Le Dragonfly
C’est un avion de construction amateur, dérivé du Quickie de Burt Rutan, le génial père des VariEze, Long-EZ, Voyager et bien d’autres (voir Wikipédia pour plus d’informations).
Paul a équipé le sien de deux allumages électroniques, en lieu et place de l’allumage d’origine par magnéto. La magnéto, c’est moins bien sur bien des aspects, mais si on perd la batterie et l’alternateur en vol (c’est une image), le moteur continue à tourner. L’allumage électronique est plus exigeant côté alimentation…

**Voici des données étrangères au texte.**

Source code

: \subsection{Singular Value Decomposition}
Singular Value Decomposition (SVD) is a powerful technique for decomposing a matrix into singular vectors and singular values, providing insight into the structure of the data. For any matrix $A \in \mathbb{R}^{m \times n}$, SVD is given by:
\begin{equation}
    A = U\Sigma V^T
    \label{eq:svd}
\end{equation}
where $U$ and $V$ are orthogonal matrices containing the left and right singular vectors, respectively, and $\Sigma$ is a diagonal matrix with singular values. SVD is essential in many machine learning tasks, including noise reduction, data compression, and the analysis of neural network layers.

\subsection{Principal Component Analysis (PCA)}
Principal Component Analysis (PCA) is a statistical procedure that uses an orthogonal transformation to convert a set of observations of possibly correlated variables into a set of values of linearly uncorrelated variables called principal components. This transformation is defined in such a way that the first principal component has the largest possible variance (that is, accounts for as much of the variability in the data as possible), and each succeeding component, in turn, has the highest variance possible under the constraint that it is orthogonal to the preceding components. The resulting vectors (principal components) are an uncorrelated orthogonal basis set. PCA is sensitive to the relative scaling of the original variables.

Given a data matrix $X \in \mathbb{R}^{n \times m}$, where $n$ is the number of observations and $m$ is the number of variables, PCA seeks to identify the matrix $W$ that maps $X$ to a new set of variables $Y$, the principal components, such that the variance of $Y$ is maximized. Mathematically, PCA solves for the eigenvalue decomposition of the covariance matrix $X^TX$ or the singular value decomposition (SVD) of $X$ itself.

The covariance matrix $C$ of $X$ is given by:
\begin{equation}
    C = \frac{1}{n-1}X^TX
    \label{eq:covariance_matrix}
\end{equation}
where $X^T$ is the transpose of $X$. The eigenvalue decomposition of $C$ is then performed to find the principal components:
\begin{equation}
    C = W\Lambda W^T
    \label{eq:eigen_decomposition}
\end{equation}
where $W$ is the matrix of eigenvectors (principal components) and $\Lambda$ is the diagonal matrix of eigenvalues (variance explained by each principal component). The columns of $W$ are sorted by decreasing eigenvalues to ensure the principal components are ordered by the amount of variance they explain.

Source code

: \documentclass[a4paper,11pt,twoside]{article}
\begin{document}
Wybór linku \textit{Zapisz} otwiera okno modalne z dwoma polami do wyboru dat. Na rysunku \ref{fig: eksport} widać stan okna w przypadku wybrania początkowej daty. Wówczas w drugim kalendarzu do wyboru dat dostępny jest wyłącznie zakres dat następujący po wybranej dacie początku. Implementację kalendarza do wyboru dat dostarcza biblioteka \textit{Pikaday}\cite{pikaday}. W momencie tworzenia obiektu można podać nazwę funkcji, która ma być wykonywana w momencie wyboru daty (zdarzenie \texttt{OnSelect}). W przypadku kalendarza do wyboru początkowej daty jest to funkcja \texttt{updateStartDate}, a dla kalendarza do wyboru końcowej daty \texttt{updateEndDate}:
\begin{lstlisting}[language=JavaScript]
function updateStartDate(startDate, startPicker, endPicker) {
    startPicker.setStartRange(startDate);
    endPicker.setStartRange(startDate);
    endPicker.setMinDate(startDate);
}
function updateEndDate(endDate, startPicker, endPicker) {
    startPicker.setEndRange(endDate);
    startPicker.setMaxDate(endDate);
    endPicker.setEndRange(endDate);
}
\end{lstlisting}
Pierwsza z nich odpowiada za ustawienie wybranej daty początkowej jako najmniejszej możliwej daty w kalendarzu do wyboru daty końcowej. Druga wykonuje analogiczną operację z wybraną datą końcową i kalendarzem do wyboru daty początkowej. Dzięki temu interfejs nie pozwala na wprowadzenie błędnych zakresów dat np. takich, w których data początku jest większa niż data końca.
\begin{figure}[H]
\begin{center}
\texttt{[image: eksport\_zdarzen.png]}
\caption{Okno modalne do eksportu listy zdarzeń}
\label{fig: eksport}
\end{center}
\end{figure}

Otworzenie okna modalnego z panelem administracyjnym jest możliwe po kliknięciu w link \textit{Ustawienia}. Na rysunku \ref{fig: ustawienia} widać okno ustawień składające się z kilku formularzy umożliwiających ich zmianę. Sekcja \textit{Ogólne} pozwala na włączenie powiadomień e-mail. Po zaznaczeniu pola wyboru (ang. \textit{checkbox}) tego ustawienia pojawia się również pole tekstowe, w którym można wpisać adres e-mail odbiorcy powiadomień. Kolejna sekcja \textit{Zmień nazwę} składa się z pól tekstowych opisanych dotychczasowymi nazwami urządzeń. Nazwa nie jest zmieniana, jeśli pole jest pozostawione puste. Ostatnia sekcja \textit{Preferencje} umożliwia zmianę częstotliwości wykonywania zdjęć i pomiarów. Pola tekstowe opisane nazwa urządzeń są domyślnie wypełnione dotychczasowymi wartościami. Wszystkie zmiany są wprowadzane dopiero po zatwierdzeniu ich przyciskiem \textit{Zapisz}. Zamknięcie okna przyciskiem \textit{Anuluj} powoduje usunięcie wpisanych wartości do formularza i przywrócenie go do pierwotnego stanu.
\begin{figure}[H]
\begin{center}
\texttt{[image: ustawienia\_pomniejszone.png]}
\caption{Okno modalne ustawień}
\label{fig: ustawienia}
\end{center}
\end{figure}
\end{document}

Pourquoi un double allumage ?
Parce que sur un moteur d’avion à essence, l’allumage est généralement doublé pour assurer une redondance : traditionnellement, deux magnétos alimentent deux bougies par cylindre. Dans le cas de ce Dragonfly dont le moteur est dérivé d’un moteur automobile, la magnéto était unique.
L’inconvénient de deux allumages par rapport à un seul, est qu’on a deux fois plus de chances d’avoir une panne d’allumage ! Donc pour que le doublement de l’allumage apporte une sûreté de fonctionnement accrue par rapport à un seul, il faut que la redondance soit complète, de façon à ce que la panne d’un seul allumage n’arrête pas le moteur. C’est bien le cas avec deux magnétos et deux bougies par cylindre, et évidemment pas avec une seule magnéto.
Une méthode classique est d’assurer la redondance par deux technologies différentes, par exemple un allumage par magnéto, et un autre électronique. Ce faisant, on évite qu’un défaut systématique se produise simultanément sur les deux allumages (casse d’une pièce d’usure sur une magnéto, condensateur chimique défaillant au bout de 5000 h dans un montage électronique). Pour la même raison et sans être totalement paranoïaque, on peut sur des solutions informatisées, utiliser non seulement des bases matérielles différentes mais aussi des programmes développés par des équipes indépendantes.
Ceci étant, le pire n’est pas certain, l’utilisation de la même technologie sur les deux parties redondantes ne représente pas un risque grave dès lors que la fiabilité de ladite technologie a été prouvée. C’est bien le cas de l’allumage par deux magnétos identiques, c’est aussi le cas si on utilise un allumage électronique dont la fiabilité est avérée. A cet égard, l’utilisation d’un allumage issu du marché automobile et connu comme fiable est une idée très pertinente. C’est ce qui a conduit Paul à choisir un allumage largement éprouvé sur véhicules Ford (Fiesta, etc.).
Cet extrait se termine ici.